* [Task requirements]: Nothing but a number should be given: the count of lines in the listing that include "resources".

* [Data shown]:
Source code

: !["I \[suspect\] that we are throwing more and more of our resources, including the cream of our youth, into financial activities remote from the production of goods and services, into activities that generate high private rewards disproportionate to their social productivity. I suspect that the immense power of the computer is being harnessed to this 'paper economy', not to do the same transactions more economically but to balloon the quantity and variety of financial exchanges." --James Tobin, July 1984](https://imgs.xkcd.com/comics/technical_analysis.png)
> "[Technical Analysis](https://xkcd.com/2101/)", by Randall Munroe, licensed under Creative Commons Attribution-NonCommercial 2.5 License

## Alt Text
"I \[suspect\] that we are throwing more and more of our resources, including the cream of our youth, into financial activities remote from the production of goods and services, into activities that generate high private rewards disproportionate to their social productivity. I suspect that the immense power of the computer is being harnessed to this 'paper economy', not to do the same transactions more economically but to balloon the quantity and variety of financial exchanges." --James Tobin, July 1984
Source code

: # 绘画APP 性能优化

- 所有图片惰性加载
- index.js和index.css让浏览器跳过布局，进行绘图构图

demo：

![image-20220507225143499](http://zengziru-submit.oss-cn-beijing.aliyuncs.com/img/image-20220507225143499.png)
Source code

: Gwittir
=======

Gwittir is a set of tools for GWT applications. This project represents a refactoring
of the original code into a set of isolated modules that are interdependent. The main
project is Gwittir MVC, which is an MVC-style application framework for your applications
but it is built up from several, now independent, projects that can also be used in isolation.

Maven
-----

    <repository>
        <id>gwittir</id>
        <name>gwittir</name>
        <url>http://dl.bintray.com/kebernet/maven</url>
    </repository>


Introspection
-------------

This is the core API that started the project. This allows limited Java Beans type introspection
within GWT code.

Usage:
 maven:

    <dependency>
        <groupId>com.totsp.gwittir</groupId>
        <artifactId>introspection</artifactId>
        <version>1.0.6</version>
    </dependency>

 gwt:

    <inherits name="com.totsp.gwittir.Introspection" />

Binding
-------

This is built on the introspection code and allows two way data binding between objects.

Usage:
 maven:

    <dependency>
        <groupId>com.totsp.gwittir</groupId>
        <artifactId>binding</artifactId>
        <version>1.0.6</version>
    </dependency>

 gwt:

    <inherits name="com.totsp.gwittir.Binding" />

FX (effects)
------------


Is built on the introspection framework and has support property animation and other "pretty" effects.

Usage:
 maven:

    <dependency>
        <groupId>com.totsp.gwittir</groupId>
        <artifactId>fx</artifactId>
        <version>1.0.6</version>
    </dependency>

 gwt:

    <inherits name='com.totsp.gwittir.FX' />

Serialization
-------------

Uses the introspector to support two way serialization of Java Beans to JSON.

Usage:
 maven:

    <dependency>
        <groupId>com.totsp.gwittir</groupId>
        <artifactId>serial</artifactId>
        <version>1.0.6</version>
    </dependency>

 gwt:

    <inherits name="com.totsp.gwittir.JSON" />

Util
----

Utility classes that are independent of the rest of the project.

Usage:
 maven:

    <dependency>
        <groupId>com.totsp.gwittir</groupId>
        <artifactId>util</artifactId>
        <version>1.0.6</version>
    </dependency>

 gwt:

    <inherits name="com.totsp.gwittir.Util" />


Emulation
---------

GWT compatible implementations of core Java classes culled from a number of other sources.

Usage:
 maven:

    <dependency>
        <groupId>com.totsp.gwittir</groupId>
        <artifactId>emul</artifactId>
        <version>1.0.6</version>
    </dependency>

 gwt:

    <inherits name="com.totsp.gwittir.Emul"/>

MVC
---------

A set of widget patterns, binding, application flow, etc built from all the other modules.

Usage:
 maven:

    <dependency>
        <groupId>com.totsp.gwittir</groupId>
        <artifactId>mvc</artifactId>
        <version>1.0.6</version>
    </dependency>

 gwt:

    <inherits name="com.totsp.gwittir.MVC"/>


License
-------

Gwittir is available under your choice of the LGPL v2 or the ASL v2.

* [Response to the exercise]: 2